To say this much is not the end of the story, however, although libertarians sometimes speak as if it were. We must do more than fight government encroachment on civil society, and President Bush pointed the way when he spoke of organizations through which civilians could genuinely make the country safer. He briefly mentioned "a new modern civil defense service," as well as activities such as Neighborhood Watch. These suggestions are all to the good. Civil society should not be turned into a type of public service, but that does not mean there is no place for public service in a free society.
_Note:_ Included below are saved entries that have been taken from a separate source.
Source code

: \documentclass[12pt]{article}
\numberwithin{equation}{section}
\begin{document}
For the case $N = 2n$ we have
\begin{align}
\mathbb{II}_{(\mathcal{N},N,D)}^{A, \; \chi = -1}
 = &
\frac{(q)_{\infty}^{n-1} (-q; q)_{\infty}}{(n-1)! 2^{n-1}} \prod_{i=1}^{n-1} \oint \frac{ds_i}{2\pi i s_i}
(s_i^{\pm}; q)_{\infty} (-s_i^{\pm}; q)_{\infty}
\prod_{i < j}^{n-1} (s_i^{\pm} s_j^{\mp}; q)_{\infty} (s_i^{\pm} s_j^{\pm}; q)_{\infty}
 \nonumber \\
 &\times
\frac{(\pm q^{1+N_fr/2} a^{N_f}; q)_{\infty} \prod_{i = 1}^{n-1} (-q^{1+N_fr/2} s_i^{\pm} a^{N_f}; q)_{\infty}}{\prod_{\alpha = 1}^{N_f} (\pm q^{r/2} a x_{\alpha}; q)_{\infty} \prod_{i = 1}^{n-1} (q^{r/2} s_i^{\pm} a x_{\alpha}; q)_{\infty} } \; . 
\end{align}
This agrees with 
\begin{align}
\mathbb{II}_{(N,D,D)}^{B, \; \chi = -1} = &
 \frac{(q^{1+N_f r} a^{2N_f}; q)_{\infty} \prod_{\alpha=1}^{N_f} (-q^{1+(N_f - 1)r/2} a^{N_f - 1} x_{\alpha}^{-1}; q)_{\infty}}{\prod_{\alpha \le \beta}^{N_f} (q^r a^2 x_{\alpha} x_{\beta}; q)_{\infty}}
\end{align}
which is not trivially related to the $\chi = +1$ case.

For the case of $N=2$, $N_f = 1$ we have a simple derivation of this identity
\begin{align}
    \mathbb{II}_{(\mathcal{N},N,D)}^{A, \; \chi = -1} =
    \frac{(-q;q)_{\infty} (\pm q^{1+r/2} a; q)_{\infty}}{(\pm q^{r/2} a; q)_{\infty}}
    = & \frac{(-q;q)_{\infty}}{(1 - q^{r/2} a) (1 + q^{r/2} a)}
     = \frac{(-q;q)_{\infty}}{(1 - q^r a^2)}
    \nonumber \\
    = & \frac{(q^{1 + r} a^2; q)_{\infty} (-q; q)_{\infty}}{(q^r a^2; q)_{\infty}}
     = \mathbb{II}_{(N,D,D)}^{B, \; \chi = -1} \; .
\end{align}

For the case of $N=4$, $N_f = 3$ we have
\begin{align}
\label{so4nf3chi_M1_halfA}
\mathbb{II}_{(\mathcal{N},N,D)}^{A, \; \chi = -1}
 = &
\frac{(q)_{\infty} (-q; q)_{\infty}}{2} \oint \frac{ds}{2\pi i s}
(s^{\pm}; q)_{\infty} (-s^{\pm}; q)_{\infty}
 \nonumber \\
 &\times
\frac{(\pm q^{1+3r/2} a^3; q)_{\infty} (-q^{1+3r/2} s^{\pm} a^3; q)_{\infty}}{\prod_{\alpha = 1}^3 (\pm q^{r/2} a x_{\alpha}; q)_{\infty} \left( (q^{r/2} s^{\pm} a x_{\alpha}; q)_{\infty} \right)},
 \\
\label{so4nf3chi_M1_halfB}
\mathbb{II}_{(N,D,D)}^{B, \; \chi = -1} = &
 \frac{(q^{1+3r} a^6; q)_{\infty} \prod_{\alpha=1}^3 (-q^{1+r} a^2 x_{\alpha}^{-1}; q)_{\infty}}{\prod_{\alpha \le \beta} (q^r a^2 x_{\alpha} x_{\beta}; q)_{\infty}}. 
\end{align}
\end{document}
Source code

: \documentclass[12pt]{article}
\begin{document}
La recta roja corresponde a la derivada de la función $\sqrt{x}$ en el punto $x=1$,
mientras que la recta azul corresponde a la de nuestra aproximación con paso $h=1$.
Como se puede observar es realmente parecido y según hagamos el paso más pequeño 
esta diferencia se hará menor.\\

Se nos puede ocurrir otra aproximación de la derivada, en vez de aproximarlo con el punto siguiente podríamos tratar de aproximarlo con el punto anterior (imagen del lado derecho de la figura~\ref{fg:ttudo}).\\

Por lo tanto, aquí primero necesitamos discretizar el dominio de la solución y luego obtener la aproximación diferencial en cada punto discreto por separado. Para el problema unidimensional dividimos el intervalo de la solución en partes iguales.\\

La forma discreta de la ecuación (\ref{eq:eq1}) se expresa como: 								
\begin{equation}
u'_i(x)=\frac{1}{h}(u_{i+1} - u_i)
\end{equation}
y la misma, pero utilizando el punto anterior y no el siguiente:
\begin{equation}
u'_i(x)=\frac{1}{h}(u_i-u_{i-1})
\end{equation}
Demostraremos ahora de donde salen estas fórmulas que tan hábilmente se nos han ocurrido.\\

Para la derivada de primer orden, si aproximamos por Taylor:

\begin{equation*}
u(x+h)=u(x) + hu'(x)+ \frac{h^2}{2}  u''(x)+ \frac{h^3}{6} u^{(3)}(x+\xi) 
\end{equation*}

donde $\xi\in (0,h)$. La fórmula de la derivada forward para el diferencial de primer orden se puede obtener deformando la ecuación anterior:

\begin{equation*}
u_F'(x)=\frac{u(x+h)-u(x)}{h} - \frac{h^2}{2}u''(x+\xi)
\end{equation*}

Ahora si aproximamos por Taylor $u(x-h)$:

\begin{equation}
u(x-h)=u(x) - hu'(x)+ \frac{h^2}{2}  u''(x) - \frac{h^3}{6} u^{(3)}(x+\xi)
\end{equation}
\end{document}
There is a place for it, and this is a part of our Revolutionary heritage—often called republicanism—that libertarians have too long ignored. Part of the reason may be that contemporary historians have tried to portray the republicanism of the American Revolutionaries as a form of altruism. But that was not the case, as historian Jerome Huyler demonstrated in his May 1999 interview with Navigator, "How Lockean Was the American Revolution?" For the Revolutionaries, public service stood to Lockean freedom as a means to an end. Citizenship was an activity; liberty was the goal.
Precisely what public-service activities might best be incorporated into the lives of free citizens today is a question for political science generally and for each community individually. In Philadelphia, where a Town Watch group operates night-time foot patrols, hundreds of people have called to join. Acton, Massachusetts, a suburban community ill-suited to foot patrols, has developed a network of people who are trained to take responsibility for watching over their neighborhood and reporting anything suspicious. (In Northern Ireland, many lives were saved by citizens' reports of suspicious packages.) In Pascoe County, Florida, neighborhood watch groups have compiled telephone and e-mail notification chains that would be employed to reach many people quickly in case of a chemical or biological hazard, whether terrorist or accidental.
Libertarians should be on guard to ensure that the civil-defense programs developed are related to proper government activities. But they should also be vocal in reminding the country that voluntary public service on behalf of security and justice is a major part of the legacy we inherit from our Founding Fathers' love of freedom.